5.11 Advertisement for Rights Post Issues
5.11.1 The Lead Merchant Banker shall ensure that in case of a rights issue, an advertisement giving the date of completion of despatch of letters of offer, shall be released in at least in an English National Daily with wide circulation, one Hindi National Paper and a Regional language daily circulated at the place where registered office of the issuer company is situated at least 7 days before the date of opening of the issue.
5.11.2 The advertisement referred to in clause 5.11.1 shall indicate the centres other than registered office of the company where the shareholders or the persons entitled to rights may obtain duplicate copies of composite application forms in case they do not receive the original application form within a reasonable time even after opening of the rights issue.
5.11.3 Where the shareholders have neither received the original composite application forms nor are they in a position to obtain the duplicate forms, they may make applications to subscribe to the rights on a plain paper.
5.11.4 The advertisement shall also contain a format to enable the shareholders to make the application on a plain paper containing necessary particulars like name, address, ratio of right issue, issue price, number of shares held, ledger folio numbers, number of shares entitled and applied for, additional shares if any, amount to be paid along with application, particulars of cheque, etc. to be drawn in favour of the company Account - Rights issues.
5.11.5 The advertisement shall further mention that applications can be directly sent by the shareholder through Registered Post together with the application moneys to the company's designated official at the address given in the advertisement.
5.11.6 The advertisement may also invite attention of the shareholders to the fact that the shareholders making the applications otherwise than on the standard form shall not be entitled to renounce their rights and shall not utilise the standard form for any purpose including renunciation even if it is received subsequently.
5.11.7 If the shareholder makes an application on plain paper and also in standard form, he may face the risk of rejection of both the applications.
5.12 Appointment of Compliance Officer
5.12.1 An issuer company shall appoint a compliance officer who shall directly liaise with the Board with regard to compliance with various laws, rules, regulations and other directives issued by the Board and investors complaints related matter.
5.12.2 The name of the compliance officer so appointed shall be intimated to the Board.
5.13 Abridged Prospectus
5.13.1 The Lead Merchant Banker shall ensure the following:
i) Every application form distributed by the issuer Company or anyone else is accompanied by a copy of the Abridged Prospectus.
ii) The application form may be stapled to form part of the Abridged Prospectus.
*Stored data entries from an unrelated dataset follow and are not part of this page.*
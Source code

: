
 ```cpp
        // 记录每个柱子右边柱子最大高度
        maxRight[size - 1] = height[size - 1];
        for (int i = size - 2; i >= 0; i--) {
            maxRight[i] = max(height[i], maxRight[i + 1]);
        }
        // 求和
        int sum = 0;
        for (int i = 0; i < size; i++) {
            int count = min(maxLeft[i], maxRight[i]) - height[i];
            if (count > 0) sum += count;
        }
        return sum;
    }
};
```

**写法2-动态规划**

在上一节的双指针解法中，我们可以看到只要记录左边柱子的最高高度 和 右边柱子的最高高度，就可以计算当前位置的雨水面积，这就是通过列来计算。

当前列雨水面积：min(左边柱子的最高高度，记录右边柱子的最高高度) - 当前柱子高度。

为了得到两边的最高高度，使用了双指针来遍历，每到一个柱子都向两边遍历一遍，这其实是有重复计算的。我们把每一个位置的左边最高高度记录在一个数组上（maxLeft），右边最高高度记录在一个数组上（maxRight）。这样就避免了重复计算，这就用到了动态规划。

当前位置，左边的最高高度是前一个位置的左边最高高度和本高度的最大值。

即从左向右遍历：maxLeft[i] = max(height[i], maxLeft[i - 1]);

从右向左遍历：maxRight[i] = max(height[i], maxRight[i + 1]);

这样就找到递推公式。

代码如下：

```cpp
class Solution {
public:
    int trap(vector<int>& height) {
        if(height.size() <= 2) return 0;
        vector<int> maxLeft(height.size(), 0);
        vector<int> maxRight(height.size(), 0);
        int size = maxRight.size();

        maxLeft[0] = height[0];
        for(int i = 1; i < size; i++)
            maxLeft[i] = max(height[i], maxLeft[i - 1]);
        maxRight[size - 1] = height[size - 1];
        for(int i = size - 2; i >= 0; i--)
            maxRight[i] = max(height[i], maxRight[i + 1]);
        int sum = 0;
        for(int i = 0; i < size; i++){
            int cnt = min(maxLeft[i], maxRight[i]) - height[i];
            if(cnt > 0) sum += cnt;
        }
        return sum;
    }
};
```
Alternatively, it may be a perforated part of the Abridged Prospectus.
iii) The Abridged Prospectus shall not contain matters which are extraneous to the contents of the prospectus.
iv) The Abridged Prospectus shall be printed at least in point 7 size with proper spacing.
v) Enough space shall be provided in the application form to enable the investors to file in various details like name, address, etc.
55.14 Agreements with depositories
5.14.1 The lead manager shall ensure that the issuer company has entered
into agreements with all the depositories for dematerialisation of securities.
He shall also ensure that an option be given to the investors to receive
allotment of securities in dematerialised form through any of the depositories."